New Manufacturing Agreement


* Crucell and DSM Biologics, a business unit of DSM Pharmaceutical Products signed a Biopharmaceutical Manufacturing Agreement for production on the basis of the PER.C6® manufacturing platform of Crucell's proprietary antibody cocktail, which Crucell is developing against rabies. Under the terms of the agreement, Crucell has contracted DSM Biologics, its alliance partner for the PER.C6® manufacturing platform, for the process validation and manufacturing of antibody batches for Phase III clinical efficacy studies. The services will be provided out of DSM Biologics' FDA-approved manufacturing facility in Groningen, The Netherlands.



Licensing Agreements


* Crucell and DSM Biologics announced a non-exclusive PER.C6® research licensing agreement with Moscow, Russia-based Masterclone. Masterclone will use Crucell's technology to develop an undisclosed antibody. No financial details were disclosed.

* Crucell and DSM Biologics announced a non-exclusive PER.C6® research licensing agreement with LFB Biotechnologies. LFB Biotechnologies will use Crucell's technology to develop undisclosed antibodies. No financial details were disclosed. During the research license period, Crucell and LFB Biotechnologies will also evaluate a joint collaboration in the field of enhancing sugar structures, described as glycosylation patterns, on recombinant antibodies using LFB's in-house development technology.

* Crucell announced that it has entered into a co-exclusive PER.C6® and Advac® technology license agreement with Wyeth Pharmaceuticals, a division of Wyeth (NYSE: WYE). Under the terms of the agreement, Crucell will receive an upfront payment, milestone payments, annual maintenance fees, and royalties on net product sales. Other financial details were not disclosed.

* Crucell announced a non-exclusive STAR® research license agreement with Invitrogen Corporation's PD-Direct™ Bioprocess Services. The license with Carlsbad, California based Invitrogen covers the production of monoclonal antibodies. No financial details were disclosed.

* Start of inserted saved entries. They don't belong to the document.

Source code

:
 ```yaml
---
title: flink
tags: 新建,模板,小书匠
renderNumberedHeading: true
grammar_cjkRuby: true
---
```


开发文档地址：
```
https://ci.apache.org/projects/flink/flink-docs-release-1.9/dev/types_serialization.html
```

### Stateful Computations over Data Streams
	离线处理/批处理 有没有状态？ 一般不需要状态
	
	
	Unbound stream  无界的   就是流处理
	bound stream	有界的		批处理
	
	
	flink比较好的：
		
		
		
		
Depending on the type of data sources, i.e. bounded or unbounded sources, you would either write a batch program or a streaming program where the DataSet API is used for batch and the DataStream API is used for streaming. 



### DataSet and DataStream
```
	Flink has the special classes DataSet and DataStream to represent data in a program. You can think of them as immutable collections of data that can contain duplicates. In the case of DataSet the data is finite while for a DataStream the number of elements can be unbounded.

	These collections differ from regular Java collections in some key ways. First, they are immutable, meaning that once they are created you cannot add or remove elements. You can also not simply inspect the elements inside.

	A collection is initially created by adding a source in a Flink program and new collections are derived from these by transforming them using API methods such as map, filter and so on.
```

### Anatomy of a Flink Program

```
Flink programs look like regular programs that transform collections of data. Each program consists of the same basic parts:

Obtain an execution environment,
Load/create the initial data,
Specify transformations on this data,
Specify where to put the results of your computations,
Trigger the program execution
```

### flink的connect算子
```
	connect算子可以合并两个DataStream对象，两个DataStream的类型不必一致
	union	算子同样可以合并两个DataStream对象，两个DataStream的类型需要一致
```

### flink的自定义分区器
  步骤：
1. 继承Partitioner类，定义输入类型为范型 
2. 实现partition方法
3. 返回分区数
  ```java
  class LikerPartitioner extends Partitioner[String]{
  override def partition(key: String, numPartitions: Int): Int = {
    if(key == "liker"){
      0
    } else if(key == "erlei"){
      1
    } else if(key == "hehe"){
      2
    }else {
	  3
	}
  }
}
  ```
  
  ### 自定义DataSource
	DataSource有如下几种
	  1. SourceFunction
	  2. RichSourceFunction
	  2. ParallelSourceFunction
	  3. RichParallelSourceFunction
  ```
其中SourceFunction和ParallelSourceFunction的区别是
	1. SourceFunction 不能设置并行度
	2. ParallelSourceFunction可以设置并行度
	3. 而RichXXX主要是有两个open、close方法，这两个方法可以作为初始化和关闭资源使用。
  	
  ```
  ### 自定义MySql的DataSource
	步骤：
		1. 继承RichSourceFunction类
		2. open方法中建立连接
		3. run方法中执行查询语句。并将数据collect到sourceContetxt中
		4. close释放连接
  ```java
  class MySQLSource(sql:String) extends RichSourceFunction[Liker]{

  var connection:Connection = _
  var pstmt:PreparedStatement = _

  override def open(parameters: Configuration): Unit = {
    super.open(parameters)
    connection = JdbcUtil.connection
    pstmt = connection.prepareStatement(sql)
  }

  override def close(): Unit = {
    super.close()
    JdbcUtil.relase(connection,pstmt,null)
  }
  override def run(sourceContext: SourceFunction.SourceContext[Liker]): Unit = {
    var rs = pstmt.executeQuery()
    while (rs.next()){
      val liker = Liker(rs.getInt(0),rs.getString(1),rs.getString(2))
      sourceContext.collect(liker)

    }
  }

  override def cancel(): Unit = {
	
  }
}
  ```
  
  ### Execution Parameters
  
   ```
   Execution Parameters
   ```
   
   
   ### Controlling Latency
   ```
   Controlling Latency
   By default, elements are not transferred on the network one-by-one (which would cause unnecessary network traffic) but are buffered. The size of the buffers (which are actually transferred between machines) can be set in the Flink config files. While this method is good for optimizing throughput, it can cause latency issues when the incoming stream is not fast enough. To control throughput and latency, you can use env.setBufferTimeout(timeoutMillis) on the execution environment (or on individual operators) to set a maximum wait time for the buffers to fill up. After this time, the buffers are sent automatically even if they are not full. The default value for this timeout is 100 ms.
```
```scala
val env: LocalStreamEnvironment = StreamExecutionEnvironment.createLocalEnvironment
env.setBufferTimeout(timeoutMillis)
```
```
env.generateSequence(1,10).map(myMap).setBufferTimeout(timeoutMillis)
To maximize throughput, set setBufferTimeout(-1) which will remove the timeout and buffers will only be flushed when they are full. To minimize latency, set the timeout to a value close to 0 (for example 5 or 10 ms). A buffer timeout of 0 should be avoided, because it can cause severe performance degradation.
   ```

* Crucell announced that Merck & Co., Inc. has exercised an option for the exclusive use of Crucell's PER.C6® technology and an option for access to Crucell's AdVac® vaccine technology in two infectious disease areas. This agreement further broadens the number of disease areas in which our technologies are used. Under the terms of the agreement, Crucell acquires rights to certain cell-line technologies developed by Merck for the manufacture of recombinant proteins. The option and the related rights to certain technologies developed by Merck originate from the cross-license agreement executed in December 2006 between Crucell and Merck. Specifics concerning the infectious disease indications and financial details remain undisclosed.

Appointments


* Dr. Cees de Jong was appointed Chief Operating Officer and serves as a member of Crucell's Management Committee. Prior to joining Crucell, Dr. de Jong was Group Vice President in charge of the Flavours Division at Quest International in the Netherlands. He was a member of Quest International's Management Board.


Patents


* One STAR® patent (STAR67, used in STAR constructs) granted in Europe.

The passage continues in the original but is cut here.